Mon, Jul 16, 2012 - Page 5 News List

Shark status questioned after attack

REALITY BITES:As water sports gain popularity encounters with sharks are growing, but with the latest fatal strike conservation drives are being questioned


Children surf at Nauset Beach on Cape Cod, Massachusetts, on Saturday where hundreds of swimmers took to the waters despite several recent sightings of Great White sharks, including one close enough to the shore that officials closed the beach. Meanwhile, a shark attack on a surfer in West Australia, the fifth such fatality in the region in under a year, has reignited the debate over whether the powerful ocean animal should remain a protected species in Australia.

Photo: EPA

Beaches remained closed yesterday along Australia’s west coast after a fatal shark attack that has reignited debate over whether great whites should remain a protected species.

Surfer Benjamin Linden, 24, was bitten in half in a savage attack on Saturday, the fifth such fatality in the region in less than a year.

He was surfing near Wedge Island, north of Perth, with a friend when he was mauled by the huge shark, said to be up to 5m long.

A man jet-skiing near him said it was a gruesome scene, with “half a torso” all that remained of Linden. Surfers said they had noticed a large shark in the vicinity in the previous few days and nicknamed it “Brutus” due to its large size.

Local marine scientists have described Australia’s west coast as the deadliest shark attack zone in the world and Western Australia Fisheries Minister Norman Moore expressed concern at the trend of fatalities.

“We have allocated some A$14 million [US$14 million] extra to get a better understanding of the great white sharks and the reasons why the fatalities are occurring,” he told reporters. “I wonder if research might tell us that there are now much greater numbers of great whites than ever before, and maybe we should look at whether they should remain a protected species.

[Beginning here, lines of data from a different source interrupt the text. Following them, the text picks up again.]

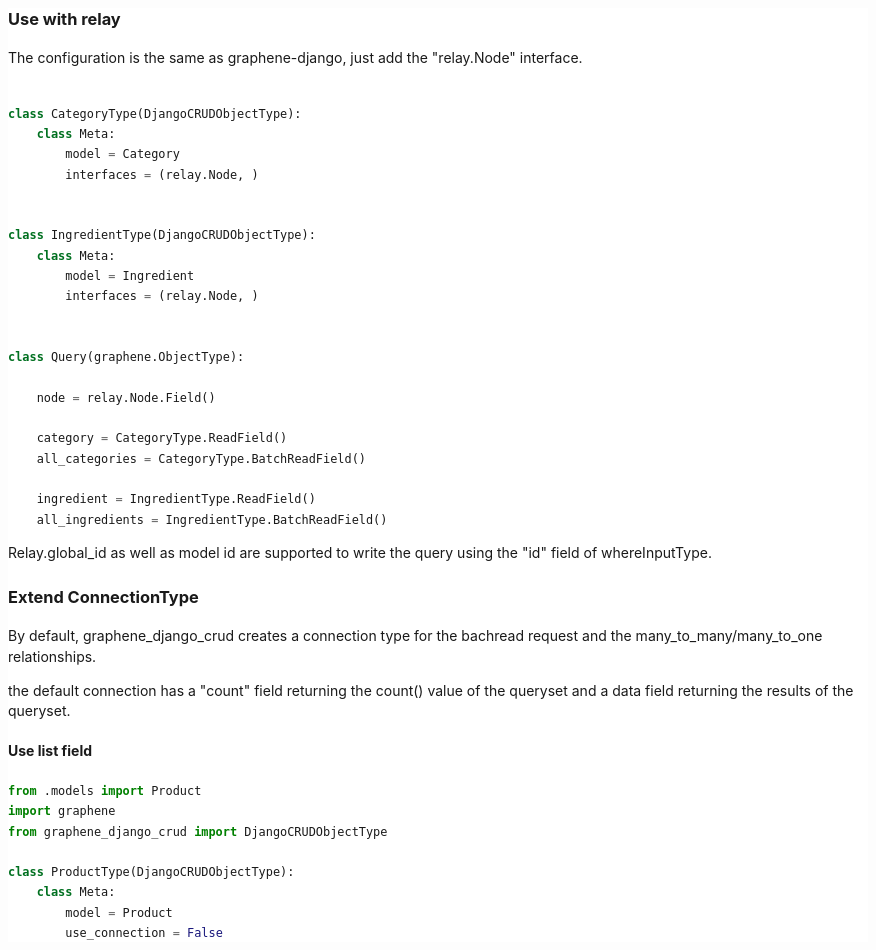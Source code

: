 ### Use with relay

The configuration is the same as graphene-django, just add the "relay.Node"
interface.

```python

class CategoryType(DjangoCRUDObjectType):
    class Meta:
        model = Category
        interfaces = (relay.Node, )


class IngredientType(DjangoCRUDObjectType):
    class Meta:
        model = Ingredient
        interfaces = (relay.Node, )


class Query(graphene.ObjectType):

    node = relay.Node.Field()

    category = CategoryType.ReadField()
    all_categories = CategoryType.BatchReadField()

    ingredient = IngredientType.ReadField()
    all_ingredients = IngredientType.BatchReadField()

```

Relay.global_id as well as model id are supported to write the query using the
"id" field of whereInputType.

### Extend ConnectionType

By default, graphene_django_crud creates a connection type for the bachread
request and the many_to_many/many_to_one relationships.

the default connection has a "count" field returning the count() value of the
queryset and a data field returning the results of the queryset.

#### Use list field

```python
from .models import Product
import graphene
from graphene_django_crud import DjangoCRUDObjectType

class ProductType(DjangoCRUDObjectType):
    class Meta:
        model = Product
        use_connection = False
```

This is a very distressing event and to add to the previous four fatalities, it is of great concern to me and to the fisheries department, indeed the government as a whole.”

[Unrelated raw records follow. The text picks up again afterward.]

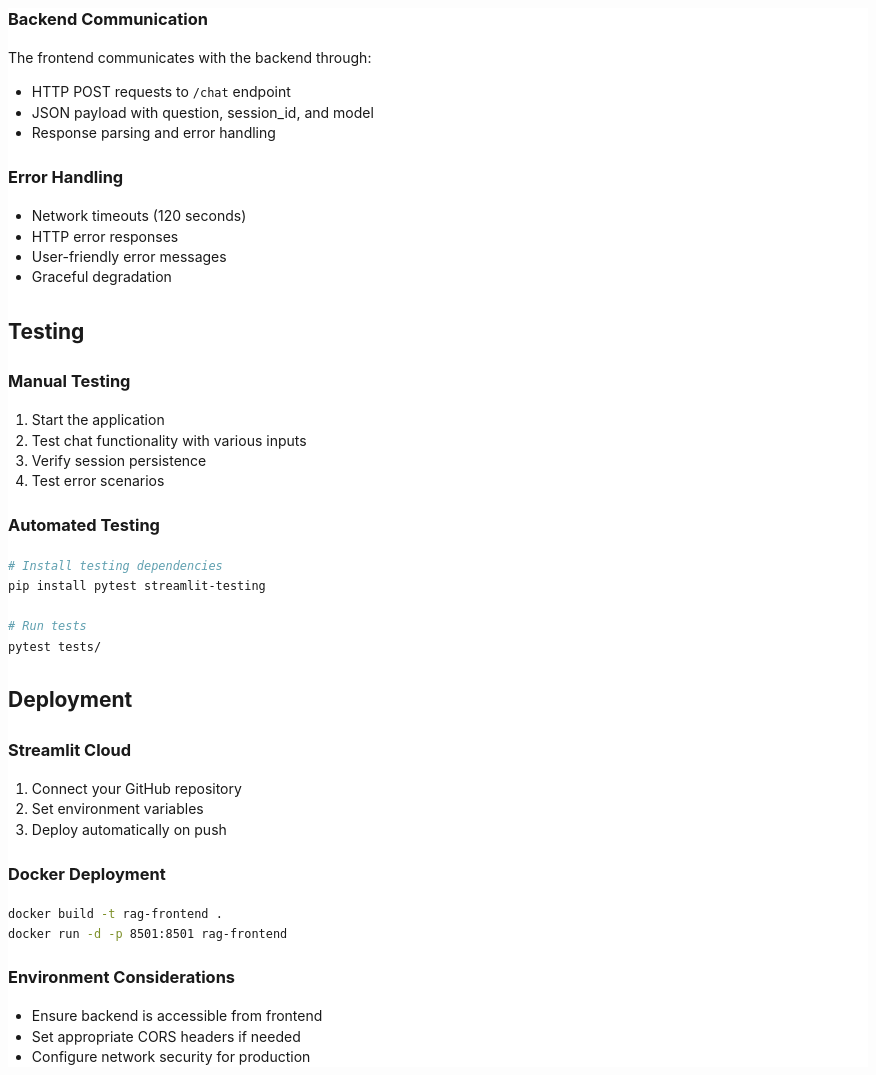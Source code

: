 ### Backend Communication

The frontend communicates with the backend through:
- HTTP POST requests to `/chat` endpoint
- JSON payload with question, session_id, and model
- Response parsing and error handling

### Error Handling

- Network timeouts (120 seconds)
- HTTP error responses
- User-friendly error messages
- Graceful degradation

## Testing

### Manual Testing

1. Start the application
2. Test chat functionality with various inputs
3. Verify session persistence
4. Test error scenarios

### Automated Testing

```bash
# Install testing dependencies
pip install pytest streamlit-testing

# Run tests
pytest tests/
```

## Deployment

### Streamlit Cloud

1. Connect your GitHub repository
2. Set environment variables
3. Deploy automatically on push

### Docker Deployment

```bash
docker build -t rag-frontend .
docker run -d -p 8501:8501 rag-frontend
```

### Environment Considerations

- Ensure backend is accessible from frontend
- Set appropriate CORS headers if needed
- Configure network security for production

A tagging and tracking program was introduced last year and has shown the animals, which have no predators other than humans, whales and other sharks, can linger off Australia’s west coast for months at a time.

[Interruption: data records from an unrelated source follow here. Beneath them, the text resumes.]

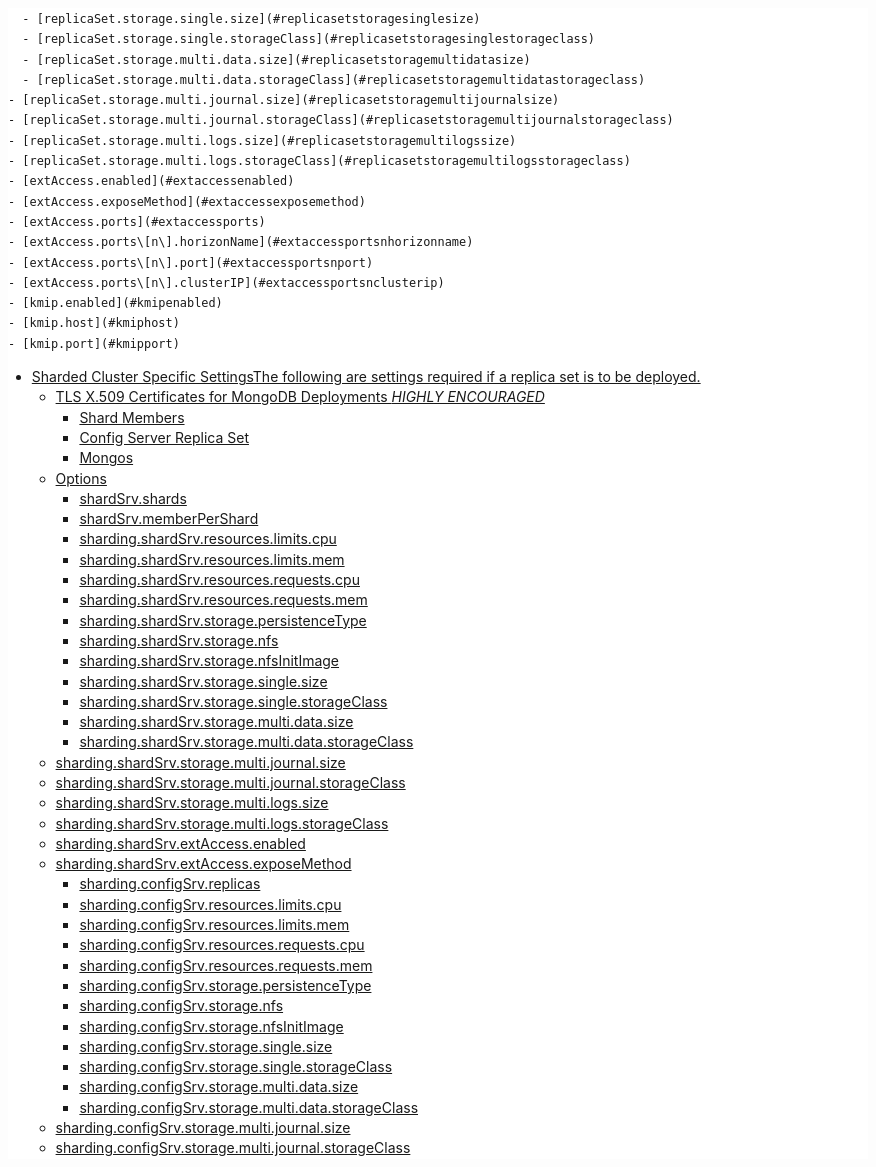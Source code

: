       - [replicaSet.storage.single.size](#replicasetstoragesinglesize)
      - [replicaSet.storage.single.storageClass](#replicasetstoragesinglestorageclass)
      - [replicaSet.storage.multi.data.size](#replicasetstoragemultidatasize)
      - [replicaSet.storage.multi.data.storageClass](#replicasetstoragemultidatastorageclass)
    - [replicaSet.storage.multi.journal.size](#replicasetstoragemultijournalsize)
    - [replicaSet.storage.multi.journal.storageClass](#replicasetstoragemultijournalstorageclass)
    - [replicaSet.storage.multi.logs.size](#replicasetstoragemultilogssize)
    - [replicaSet.storage.multi.logs.storageClass](#replicasetstoragemultilogsstorageclass)
    - [extAccess.enabled](#extaccessenabled)
    - [extAccess.exposeMethod](#extaccessexposemethod)
    - [extAccess.ports](#extaccessports)
    - [extAccess.ports\[n\].horizonName](#extaccessportsnhorizonname)
    - [extAccess.ports\[n\].port](#extaccessportsnport)
    - [extAccess.ports\[n\].clusterIP](#extaccessportsnclusterip)
    - [kmip.enabled](#kmipenabled)
    - [kmip.host](#kmiphost)
    - [kmip.port](#kmipport)
  - [Sharded Cluster Specific SettingsThe following are settings required if a replica set is to be deployed.](#sharded-cluster-specific-settingsthe-following-are-settings-required-if-a-replica-set-is-to-be-deployed)
    - [TLS X.509 Certificates for MongoDB Deployments _HIGHLY ENCOURAGED_](#tls-x509-certificates-for-mongodb-deployments-highly-encouraged-1)
      - [Shard Members](#shard-members)
      - [Config Server Replica Set](#config-server-replica-set)
      - [Mongos](#mongos)
    - [Options](#options-2)
      - [shardSrv.shards](#shardsrvshards)
      - [shardSrv.memberPerShard](#shardsrvmemberpershard)
      - [sharding.shardSrv.resources.limits.cpu](#shardingshardsrvresourceslimitscpu)
      - [sharding.shardSrv.resources.limits.mem](#shardingshardsrvresourceslimitsmem)
      - [sharding.shardSrv.resources.requests.cpu](#shardingshardsrvresourcesrequestscpu)
      - [sharding.shardSrv.resources.requests.mem](#shardingshardsrvresourcesrequestsmem)
      - [sharding.shardSrv.storage.persistenceType](#shardingshardsrvstoragepersistencetype)
      - [sharding.shardSrv.storage.nfs](#shardingshardsrvstoragenfs)
      - [sharding.shardSrv.storage.nfsInitImage](#shardingshardsrvstoragenfsinitimage)
      - [sharding.shardSrv.storage.single.size](#shardingshardsrvstoragesinglesize)
      - [sharding.shardSrv.storage.single.storageClass](#shardingshardsrvstoragesinglestorageclass)
      - [sharding.shardSrv.storage.multi.data.size](#shardingshardsrvstoragemultidatasize)
      - [sharding.shardSrv.storage.multi.data.storageClass](#shardingshardsrvstoragemultidatastorageclass)
    - [sharding.shardSrv.storage.multi.journal.size](#shardingshardsrvstoragemultijournalsize)
    - [sharding.shardSrv.storage.multi.journal.storageClass](#shardingshardsrvstoragemultijournalstorageclass)
    - [sharding.shardSrv.storage.multi.logs.size](#shardingshardsrvstoragemultilogssize)
    - [sharding.shardSrv.storage.multi.logs.storageClass](#shardingshardsrvstoragemultilogsstorageclass)
    - [sharding.shardSrv.extAccess.enabled](#shardingshardsrvextaccessenabled)
    - [sharding.shardSrv.extAccess.exposeMethod](#shardingshardsrvextaccessexposemethod)
      - [sharding.configSrv.replicas](#shardingconfigsrvreplicas)
      - [sharding.configSrv.resources.limits.cpu](#shardingconfigsrvresourceslimitscpu)
      - [sharding.configSrv.resources.limits.mem](#shardingconfigsrvresourceslimitsmem)
      - [sharding.configSrv.resources.requests.cpu](#shardingconfigsrvresourcesrequestscpu)
      - [sharding.configSrv.resources.requests.mem](#shardingconfigsrvresourcesrequestsmem)
      - [sharding.configSrv.storage.persistenceType](#shardingconfigsrvstoragepersistencetype)
      - [sharding.configSrv.storage.nfs](#shardingconfigsrvstoragenfs)
      - [sharding.configSrv.storage.nfsInitImage](#shardingconfigsrvstoragenfsinitimage)
      - [sharding.configSrv.storage.single.size](#shardingconfigsrvstoragesinglesize)
      - [sharding.configSrv.storage.single.storageClass](#shardingconfigsrvstoragesinglestorageclass)
      - [sharding.configSrv.storage.multi.data.size](#shardingconfigsrvstoragemultidatasize)
      - [sharding.configSrv.storage.multi.data.storageClass](#shardingconfigsrvstoragemultidatastorageclass)
    - [sharding.configSrv.storage.multi.journal.size](#shardingconfigsrvstoragemultijournalsize)
    - [sharding.configSrv.storage.multi.journal.storageClass](#shardingconfigsrvstoragemultijournalstorageclass)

Moore said he was open to “any suggestions from anybody as to where we go to now, because we seriously have got a problem.”

Australia and sharks

‧ Sharks are common in the waters of Australia, but fatal attacks remain rare.

‧ Experts estimate that there are an average of about 15 attacks in the country a year, with at least one fatality.

‧ Western Australia is home to more than 100 species of shark from the pygmy shark (30cm in length) to the whale shark (12m).

After the last fatal attack in March, Western Australia Premier Colin Barnett ruled out a culling program, saying it was impossible to protect all people at all times.

“While it’s still a rare occurrence, the ocean is the domain of the shark and we go there with a risk always,” he said at the time.

Sharks are a common feature of Australian waters, but fatal attacks are rare.

Experts say the average number of attacks in Australia — about 15 a year, with at least one being fatal — have increased in line with population growth and the popularity of water sports.

Linden’s girlfriend, Alana Noakes, posted a tribute to him on Facebook.

“I’m devastated to let everyone know that my beautiful man ... was the surfer who was taken by the shark at Wedge,” she said. “He was the love of my life, my best friend, my rock and my soulmate. Let’s remember that he was doing something that meant the world to him. Surfing was his soul, his life, his culture and his passion.”

Western Australian waters are home to more than 100 species of shark, according to the state fisheries department, ranging in size from the pygmy shark at just 30cm, to the whale shark that grows up to 12m.